Он бросился к машине, смутно повернул уже вставленный ключ, нажал на педаль и помчался по направлению к городу, где недалеко от его резиденции, Белого дома, или Осиного гнезда, находилась районная больница.
33
Он, как вихрь влетел в палату, где лежал Роман, не приходя в сознание. Мать склонилась над ним, она не плакала, не голосила, а только всхлипывала. Громко рыдать не было сил. Она безразлично отнеслась к тому, что появился отец ее сына. Сестры Револы не было. Она не вернулась из школы в первой половине дня, когда произошла беда с Романом.
Подбежал главврач Ширинкин (Богачек уже работал главой администрации в Тячевском районе) и стал перечислять травмы, полученные Романом в автомобильной аварии.
— У Романа очень серьезные травмы и все наши врачи пришли к выводу, что все закончится летательным исходом. Я выражаю вам свои сочувствия. Что скрывать, утешать просто нет смысла. Долг врача всегда говорить правду. Ваш едва ли выживет. На это мало надежды.
— В областную больницу и немедленно! — распорядился Дискалюк. — Я сейчас позвоню господину Бамбалоге. Он мобилизует лучших врачей. Давайте, готовьте его, живо!
— Он не вынесет дорожной тряски. Вы сможете доехать с ним только до Бычкова, не дальше. Зачем приносить мальчику лишние страдания? Каждое движение для него мука, — сказал Ширинкин. — А вдруг наступит улучшение? Если надо будет, мы отвезем его на своей специально оборудованной машине. Он должен находиться в горизонтальном положении, а ставить его в другую позу просто недопустимо.
— Я не выпущу его из Рахова, — заявила мать и простерла руки над его кроватью.
— Спасите моего сына! Если вам это удастся, я вознагражу вас. Вам всю жизнь не надо будет работать, — вы понимаете меня?
Глава района впервые выглядел на людях беспомощным, растерянным и готовым на любое непредсказуемое действие.
— Мы… я постараюсь сделать все возможное и невозможное, Дмитрий Алексеевич. Я сам отец и понимаю вас, как никто другой, можете мне верить, — заверял главный врач Ширинкин.

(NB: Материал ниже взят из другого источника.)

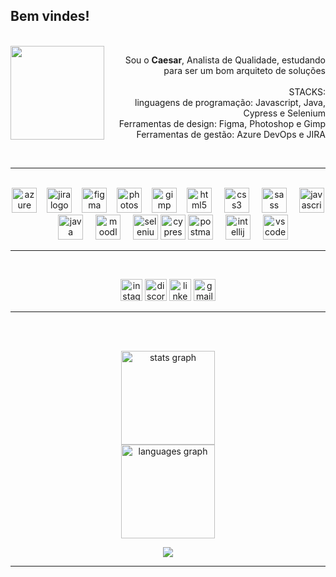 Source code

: <h2 align="left">Bem vindes!</h2>
<br>

<img align="left" width="150" height="150" src="https://i.ibb.co/jzJghDh/imagem-2024-08-28-143314183.png" />
<div align="center">
<p align="right">Sou o <b>Caesar</b>, Analista de Qualidade, estudando para ser um bom arquiteto de soluções<br>
  <br>STACKS:
<br>linguagens de programação: Javascript, Java, Cypress e Selenium <br>Ferramentas de design: Figma, Photoshop e Gimp
<br> Ferramentas de gestão: Azure DevOps e JIRA</p></div>
<br>


---

<br clear="both">

<div align="center">
  <a href= "https://azure.microsoft.com/pt-br/products/devops">
  <img src="https://cdn.jsdelivr.net/gh/devicons/devicon/icons/azure/azure-original.svg" height="40" alt="azure logo"  /><img width="12" /></a>
    <a href="https://www.atlassian.com/br/software/jira">
      <img src="https://cdn.jsdelivr.net/gh/devicons/devicon/icons/jira/jira-original.svg" height="40" alt="jira logo"  /><img width="12" /></a>
    <a href="https://www.figma.com"><img src="https://cdn.jsdelivr.net/gh/devicons/devicon/icons/figma/figma-original.svg" height="40" alt="figma logo"  /><img width="12" /></a>
  <a href="https://www.adobe.com/br/products/photoshop.html#modal-hash"><img src="https://cdn.simpleicons.org/adobephotoshop/31A8FF" height="40" alt="photoshop logo"  /><img width="12" /></a> 
    <a href="https://www.gimp.org"><img src="https://cdn.jsdelivr.net/gh/devicons/devicon/icons/gimp/gimp-original.svg" height="40" alt="gimp logo"  /><img width="12" /></a> 
  <img src="https://cdn.jsdelivr.net/gh/devicons/devicon/icons/html5/html5-original.svg" height="40" alt="html5 logo"  />
  <img width="12" />
  <img src="https://cdn.jsdelivr.net/gh/devicons/devicon/icons/css3/css3-original.svg" height="40" alt="css3 logo"  />
  <img width="12" />
  <img src="https://cdn.jsdelivr.net/gh/devicons/devicon/icons/sass/sass-original.svg" height="40" alt="sass logo"  />
  <img width="12" />
  <img src="https://cdn.jsdelivr.net/gh/devicons/devicon/icons/javascript/javascript-original.svg" height="40" alt="javascript logo"  />
  <img width="12" />
  <img src="https://cdn.jsdelivr.net/gh/devicons/devicon/icons/java/java-original.svg" height="40" alt="java logo"  />
  <img width="12" />
  <img src="https://cdn.jsdelivr.net/gh/devicons/devicon/icons/moodle/moodle-original.svg" height="40" alt="moodle logo"  />
  <img width="12" />
  <img src="https://skillicons.dev/icons?i=selenium" height="40" alt="selenium logo"  />  
   <a href="https://www.cypress.io" target="_blank" rel="noreferrer"> <img src="https://static-00.iconduck.com/assets.00/cypress-icon-2048x2045-rgul477b.png" alt="cypress" width="40" height="40"/></a>  
   <a href="https://postman.com" target="_blank" rel="noreferrer"><img src="https://www.vectorlogo.zone/logos/getpostman/getpostman-icon.svg" alt="postman" width="40" height="40"/></a> 
  <img width="12" />  
  <img src="https://cdn.jsdelivr.net/gh/devicons/devicon/icons/intellij/intellij-original.svg" height="40" alt="intellij logo"  />
  <img width="12" /> 
  <img src="https://cdn.jsdelivr.net/gh/devicons/devicon/icons/vscode/vscode-original.svg" height="40" alt="vscode logo"  />
</div>

---

<p><br></p>

<div align="center">
  <a href="https://www.instagram.com/kayzer_blacktiger/" target="_blank">
  <img src="https://img.shields.io/static/v1?message=Instagram&logo=instagram&label=&color=E4405F&logoColor=white&labelColor=&style=for-the-badge" height="35" alt="instagram logo"  /></a>
  <a href="discord.com\invite\kayzerblack" target="_blank">
    <img src="https://img.shields.io/static/v1?message=Discord&logo=discord&label=&color=7289DA&logoColor=white&labelColor=&style=for-the-badge" height="35" alt="discord logo"  /></a>
  <a href="https://www.linkedin.com/in/caesar-v-s-lima/" target="_blank">
    <img src="https://img.shields.io/static/v1?message=LinkedIn&logo=linkedin&label=&color=0077B5&logoColor=white&labelColor=&style=for-the-badge" height="35" alt="linkedin logo"  /></a>
  <a href="mailto:lvsouto96@gmail.com" target="_blank">
    <img src="https://img.shields.io/static/v1?message=Gmail&logo=gmail&label=&color=D14836&logoColor=white&labelColor=&style=for-the-badge" height="35" alt="gmail logo"  /></a>
</div>

---

<p><br></p>
<br>
<div align="center">
  <img src="https://github-readme-stats.vercel.app/api?username=caesarveras&hide_title=false&hide_rank=false&show_icons=true&include_all_commits=true&count_private=true&disable_animations=false&theme=dracula&locale=en&hide_border=false" height="150" alt="stats graph"  /><br>
  <img src="https://github-readme-stats.vercel.app/api/top-langs?username=caesarveras&locale=en&hide_title=false&layout=compact&card_width=320&langs_count=5&theme=dracula&hide_border=false" height="150" alt="languages graph"  />

[![](https://visitcount.itsvg.in/api?id=caesarveras&icon=0&color=2)](https://visitcount.itsvg.in)

---

</div>
<br clear="both">


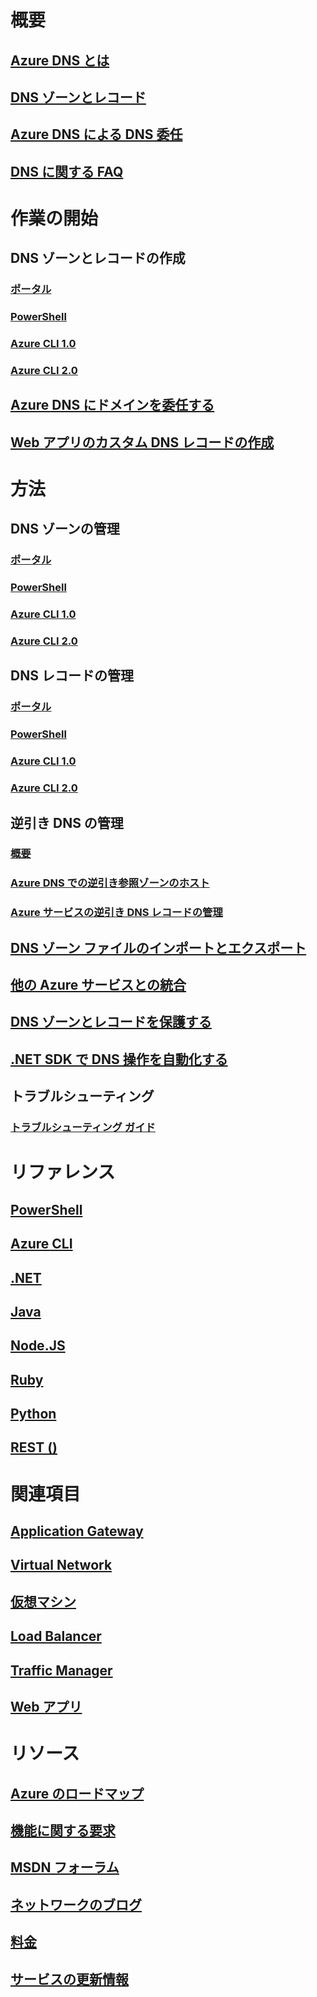 

# 概要



## [Azure DNS とは](dns-overview.md)


## [DNS ゾーンとレコード](dns-zones-records.md)


## [Azure DNS による DNS 委任](dns-domain-delegation.md)


## [DNS に関する FAQ](dns-faq.md)



# 作業の開始



## DNS ゾーンとレコードの作成


### [ポータル](dns-getstarted-portal.md)


### [PowerShell](dns-getstarted-powershell.md)


### [Azure CLI 1.0](dns-getstarted-cli-nodejs.md)


### [Azure CLI 2.0](dns-getstarted-cli.md)



## [Azure DNS にドメインを委任する](dns-delegate-domain-azure-dns.md)


## [Web アプリのカスタム DNS レコードの作成](dns-web-sites-custom-domain.md)



# 方法



## DNS ゾーンの管理


### [ポータル](dns-operations-dnszones-portal.md)


### [PowerShell](dns-operations-dnszones.md)


### [Azure CLI 1.0](dns-operations-dnszones-cli-nodejs.md)


### [Azure CLI 2.0](dns-operations-dnszones-cli.md)



## DNS レコードの管理


### [ポータル](dns-operations-recordsets-portal.md)


### [PowerShell](dns-operations-recordsets.md)


### [Azure CLI 1.0](dns-operations-recordsets-cli-nodejs.md)


### [Azure CLI 2.0](dns-operations-recordsets-cli.md)



## 逆引き DNS の管理


### [概要](dns-reverse-dns-overview.md)


### [Azure DNS での逆引き参照ゾーンのホスト](dns-reverse-dns-hosting.md)


### [Azure サービスの逆引き DNS レコードの管理](dns-reverse-dns-for-azure-services.md)



## [DNS ゾーン ファイルのインポートとエクスポート](dns-import-export.md)


## [他の Azure サービスとの統合](dns-for-azure-services.md)


## [DNS ゾーンとレコードを保護する](dns-protect-zones-recordsets.md)


## [.NET SDK で DNS 操作を自動化する](dns-sdk.md)



## トラブルシューティング


### [トラブルシューティング ガイド](dns-troubleshoot.md)



# リファレンス


## [PowerShell](/powershell/module/azurerm.dns)


## [Azure CLI](/cli/azure/network/dns)


## [.NET](/dotnet/api/microsoft.azure.management.dns.models)


## [Java](/java/api/com.microsoft.azure.management.dns)


## [Node.JS](http://azure.github.io/azure-sdk-for-node/azure-arm-dns/latest/)


## [Ruby](http://www.rubydoc.info/gems/azure_mgmt_dns/0.8.0)


## [Python](http://azure-sdk-for-python.readthedocs.io/en/latest/sample_azure-mgmt-dns.html)


## [REST ()](/rest/api/dns/)



# 関連項目


## [Application Gateway](/azure/application-gateway/)


## [Virtual Network](/azure/virtual-network/)


## [仮想マシン](/azure/virtual-machines/)


## [Load Balancer](/azure/load-balancer/)


## [Traffic Manager](/azure/traffic-manager/)


## [Web アプリ](/azure/app-service-web/)



# リソース


## [Azure のロードマップ](https://azure.microsoft.com/roadmap/)


## [機能に関する要求](https://feedback.azure.com/forums/217313-networking/category/77466-domain-name-service-dns-traffic-manager)


## [MSDN フォーラム](https://social.msdn.microsoft.com/Forums/en-US/home?forum=WAVirtualMachinesVirtualNetwork)


## [ネットワークのブログ](http://azure.microsoft.com/blog/topics/networking)


## [料金](https://azure.microsoft.com/pricing/details/dns/)


## [サービスの更新情報](https://azure.microsoft.com/updates/?product=dns)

Начальник милиции Ватраленко тоже стоял за дверью, не смея войти в палату, и только прокашливался. Он знал, что получит нагоняй от хозяина района, потому как работники ГАИ должны были предупредить эту аварию. Во всяком случае, могли. А коль могли, то и обязаны были. Если бы стояли на своих постах с жезлом в руках, если бы регулировали движение автотранспорта, но они ленились, доказывали, что торчать на въезде и выезде из Рахова, как пенек среди поля, не имеет смысла. Их доводы поддержал начальник ГАИ Пукман и, в конце концов он, Ватраленко, махнул на эту проблему рукой.
Когда ушел главврач и бригада врачей вслед за ним, Ватраленко на цыпочках вошел в палату и остановился за спиной Дмитрия Алексеевича.
— Дышит равномерно, но слабо, — произнес он тихо, но отец пострадавшего не повернул головы. — Если прикажете, я смещу начальника ГАИ за недостатки в идейно политической работе среди личного состава.
— К чему это? О чем ты говоришь, полковник?
— Я так, я так. Просто я думаю: надо кого-то наказать за это происшествие, вот и пришел посоветоваться.
Дмитрий Алексеевич даже не посмотрел в его сторону, а только показал пальцем на выход. Ватраленко, ступая, как можно мягче по паркету, скрылся за дверью и на радостях побежал домой продлевать сон. Некоторое время спустя, врачи снова пришли и определили, что у больного началась агония. Они забегали с флаконами, шприцами, начали давать уколы, но ничего уже не помогало.
Роман скончался в четыре часа пополудни в присутствие отца, матери и склоненной над ним сестры Револы.
Жители Рахова восприняли эту смерть с некоторым безразличием, если не сказать с облегчением, поскольку отныне, как они надеялись, никто не станет развивать такую бешеную скорость на иномарке по одной — единственной центральной улице города, где прохаживаются жители, начиная от подростков и кончая стариками.